Mohammad points his finger at me, and doesn’t even want to tell me his real first name: "Call me Mohammad, we are all the same to you racist Italians anyway."

His age, though, he does tell me: He's 47, but looks a bit younger thanks to the dreadlocks framing his face and the sweatshirt he's wearing. Another man who is standing behind him approaches as he hears the word "Italian," but only to spit a few inches from my right foot. Then he yells a few words at me in Arabic, and leaves.

A small group of people has begun to gather around me, and they're not friendly. A tall guy as skinny as a Giacometti statue sums it up for the others: "I hate Italy. You gave us 500 euros and expelled us with that damn document that doesn’t allow us to work here."

This is happening in the Kreuzberg neighborhood of the German capital. Years ago, when people spoke of Berlin as the "third largest Turkish city," and before the gentrification began, this neighborhood was the heart of the city's foreign community.

One of the main squares of the area, along the channels of the Spree river, is Oranienplatz: It was occupied last year by hundreds of immigrants who built cabins, an outdoor kitchen, common areas with recycled sofas and chairs. Many who gathered here here had arrived after experiencing the inferno that is the sea journey to Lampedusa, like Mohammad, the anonymous Giacometti and Ali did.

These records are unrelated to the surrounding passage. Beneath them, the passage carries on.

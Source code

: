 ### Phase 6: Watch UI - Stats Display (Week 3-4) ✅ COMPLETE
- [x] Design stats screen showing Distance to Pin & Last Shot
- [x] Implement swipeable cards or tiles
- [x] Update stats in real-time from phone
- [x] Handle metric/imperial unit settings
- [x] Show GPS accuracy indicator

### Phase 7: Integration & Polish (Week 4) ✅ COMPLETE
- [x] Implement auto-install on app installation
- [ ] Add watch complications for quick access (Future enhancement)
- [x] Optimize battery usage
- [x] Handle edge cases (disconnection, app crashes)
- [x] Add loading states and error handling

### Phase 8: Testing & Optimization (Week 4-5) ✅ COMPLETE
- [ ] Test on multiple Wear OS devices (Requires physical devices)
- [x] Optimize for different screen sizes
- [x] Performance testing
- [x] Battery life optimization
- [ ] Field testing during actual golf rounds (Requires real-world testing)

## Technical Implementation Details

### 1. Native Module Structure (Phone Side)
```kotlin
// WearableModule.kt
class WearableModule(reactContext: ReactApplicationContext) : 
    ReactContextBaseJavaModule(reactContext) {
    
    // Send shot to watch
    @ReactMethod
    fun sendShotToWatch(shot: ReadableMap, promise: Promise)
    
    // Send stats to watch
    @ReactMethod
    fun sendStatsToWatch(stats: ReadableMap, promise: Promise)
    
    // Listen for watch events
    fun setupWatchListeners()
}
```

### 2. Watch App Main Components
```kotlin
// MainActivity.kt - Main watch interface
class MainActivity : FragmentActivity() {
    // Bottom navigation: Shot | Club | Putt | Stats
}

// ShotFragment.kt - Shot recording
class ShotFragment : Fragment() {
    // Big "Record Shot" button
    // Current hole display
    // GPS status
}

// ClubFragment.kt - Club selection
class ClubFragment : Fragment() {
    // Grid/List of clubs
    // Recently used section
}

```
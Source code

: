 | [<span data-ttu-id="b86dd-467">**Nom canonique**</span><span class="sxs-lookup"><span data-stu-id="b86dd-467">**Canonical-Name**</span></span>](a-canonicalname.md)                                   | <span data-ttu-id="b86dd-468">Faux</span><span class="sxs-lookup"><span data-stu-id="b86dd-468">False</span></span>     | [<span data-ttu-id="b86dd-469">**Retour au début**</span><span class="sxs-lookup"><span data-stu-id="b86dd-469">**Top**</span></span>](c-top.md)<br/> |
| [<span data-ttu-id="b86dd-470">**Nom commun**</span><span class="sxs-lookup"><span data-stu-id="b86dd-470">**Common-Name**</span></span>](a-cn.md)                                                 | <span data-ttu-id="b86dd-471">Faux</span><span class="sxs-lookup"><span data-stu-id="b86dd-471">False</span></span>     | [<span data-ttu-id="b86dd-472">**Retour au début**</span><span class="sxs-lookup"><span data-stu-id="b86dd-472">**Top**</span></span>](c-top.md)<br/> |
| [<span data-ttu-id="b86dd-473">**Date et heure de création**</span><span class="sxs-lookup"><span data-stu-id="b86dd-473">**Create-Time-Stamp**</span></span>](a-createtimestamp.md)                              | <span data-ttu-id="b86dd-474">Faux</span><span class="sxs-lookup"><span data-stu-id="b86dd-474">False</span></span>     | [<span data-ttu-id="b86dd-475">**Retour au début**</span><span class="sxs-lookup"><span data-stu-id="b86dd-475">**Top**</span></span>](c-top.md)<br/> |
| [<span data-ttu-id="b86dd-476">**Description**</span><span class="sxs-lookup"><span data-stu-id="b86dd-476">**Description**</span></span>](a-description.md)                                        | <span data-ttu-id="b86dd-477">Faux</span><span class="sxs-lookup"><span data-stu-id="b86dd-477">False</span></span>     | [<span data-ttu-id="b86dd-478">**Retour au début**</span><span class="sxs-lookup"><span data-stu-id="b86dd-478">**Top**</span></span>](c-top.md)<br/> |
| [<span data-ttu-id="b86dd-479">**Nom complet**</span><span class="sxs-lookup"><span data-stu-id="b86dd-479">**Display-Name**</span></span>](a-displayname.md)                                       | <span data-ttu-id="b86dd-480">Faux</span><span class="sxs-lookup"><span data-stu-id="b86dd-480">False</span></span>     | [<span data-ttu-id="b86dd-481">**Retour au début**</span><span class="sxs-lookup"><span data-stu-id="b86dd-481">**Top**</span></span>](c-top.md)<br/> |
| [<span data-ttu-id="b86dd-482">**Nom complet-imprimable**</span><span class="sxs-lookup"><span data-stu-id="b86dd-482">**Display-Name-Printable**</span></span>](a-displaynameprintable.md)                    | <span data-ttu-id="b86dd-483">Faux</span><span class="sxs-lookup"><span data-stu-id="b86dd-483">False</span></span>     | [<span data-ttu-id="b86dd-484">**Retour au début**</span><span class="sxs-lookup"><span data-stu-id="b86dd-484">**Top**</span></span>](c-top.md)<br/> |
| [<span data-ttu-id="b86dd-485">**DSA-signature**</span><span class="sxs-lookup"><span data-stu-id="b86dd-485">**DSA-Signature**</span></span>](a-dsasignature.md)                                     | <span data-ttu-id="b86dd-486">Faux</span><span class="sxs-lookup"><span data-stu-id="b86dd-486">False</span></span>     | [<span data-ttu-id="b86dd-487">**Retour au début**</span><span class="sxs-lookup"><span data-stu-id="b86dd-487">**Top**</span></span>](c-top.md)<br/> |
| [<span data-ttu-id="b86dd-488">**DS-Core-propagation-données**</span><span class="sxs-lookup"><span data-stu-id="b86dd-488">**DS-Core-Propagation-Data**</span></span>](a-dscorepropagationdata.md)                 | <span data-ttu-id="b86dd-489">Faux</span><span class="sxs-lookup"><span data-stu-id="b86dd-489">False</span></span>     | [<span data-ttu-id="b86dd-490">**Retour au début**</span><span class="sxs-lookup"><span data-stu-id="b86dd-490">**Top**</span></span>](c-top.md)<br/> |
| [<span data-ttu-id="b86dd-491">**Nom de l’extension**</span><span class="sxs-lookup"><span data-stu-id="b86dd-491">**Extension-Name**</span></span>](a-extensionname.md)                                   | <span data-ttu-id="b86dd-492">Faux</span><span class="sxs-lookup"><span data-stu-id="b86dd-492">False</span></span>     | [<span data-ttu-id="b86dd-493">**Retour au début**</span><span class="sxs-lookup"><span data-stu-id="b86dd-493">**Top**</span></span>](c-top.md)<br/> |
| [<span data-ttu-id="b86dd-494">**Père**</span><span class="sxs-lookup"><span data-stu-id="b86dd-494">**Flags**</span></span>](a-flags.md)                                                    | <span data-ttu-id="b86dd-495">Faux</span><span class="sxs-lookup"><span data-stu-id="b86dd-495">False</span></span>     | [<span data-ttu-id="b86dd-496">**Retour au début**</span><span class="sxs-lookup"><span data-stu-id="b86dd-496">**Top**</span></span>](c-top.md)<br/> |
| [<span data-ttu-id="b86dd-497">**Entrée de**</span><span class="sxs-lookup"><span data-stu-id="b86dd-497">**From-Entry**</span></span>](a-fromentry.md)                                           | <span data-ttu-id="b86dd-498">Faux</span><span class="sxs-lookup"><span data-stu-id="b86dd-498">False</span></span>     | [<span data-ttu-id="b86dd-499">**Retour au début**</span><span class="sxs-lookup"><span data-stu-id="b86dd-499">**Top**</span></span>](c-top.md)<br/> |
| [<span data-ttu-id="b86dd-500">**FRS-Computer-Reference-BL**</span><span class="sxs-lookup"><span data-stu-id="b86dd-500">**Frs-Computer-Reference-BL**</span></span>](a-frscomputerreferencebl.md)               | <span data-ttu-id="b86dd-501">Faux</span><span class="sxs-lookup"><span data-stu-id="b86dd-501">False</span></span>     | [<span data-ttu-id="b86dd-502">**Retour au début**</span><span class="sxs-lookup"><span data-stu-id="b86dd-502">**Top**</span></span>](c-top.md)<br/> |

"No man is illegal," reads a sign on Oranienplatz — Photo: fotokorth via Instagram

I catch a glimpse of a less hostile face, while the others continue to rail on against Italy. He nods his head inviting me to follow him. "I'm Libyan. When you started to bomb Libya, I fled. And now I'm here." He takes me to his hut made of four tin walls at the bottom of Oranienplatz. Inside there is just enough space for a bed, a table and a small heater. Outside on this late March day, it is still cold, but inside it is steaming hot.

A pro-Gaddafi carpenter

Ali tells me the obvious: since the group from Lampedusa was “received” in Italy and because of the abstruse European rules, other countries can safely wash their hands of the problem. "I am not asking for much: a job, a normal house."

To go to the bathroom or to take a shower, refugees have to go to the Caritas headquarters, situated behind the square. Recently, they've been also allowed to cook there, while before food was prepared directly in the square.

Only last week a preliminary agreement was reached between local politicians and representatives of Oranienplatz, after months of exhausting negotiations: Berlin promises to take care of each one of them, in exchange of the evacuation of the square.

But Ali, like the other “Lampedusiani,” rejects the agreement. "It does not solve our problems," he explains, saying the issue should be solved at the federal and European level.

Paula Riester, representative of the Green Party in Kreuzberg argues that Germany “could give these refugees a so-called "Duldung" which is a permit to stay, "making an exception to the European rules."

In the hut of another North African refugee, a carpenter named Ibrahim says he's proud to be a "Libyan Loyal to Gaddafi.” The table next to the bed is dominated by a big stereo always switched on, sharing space with a white teddy bear that reminds him of home.

"You Italians have treated me badly," he says. "I have been hunted and now I'm here praying the Germans give me a job. How can you come to Africa, dethrone Gaddafi while preaching for human rights and then treat us like this?”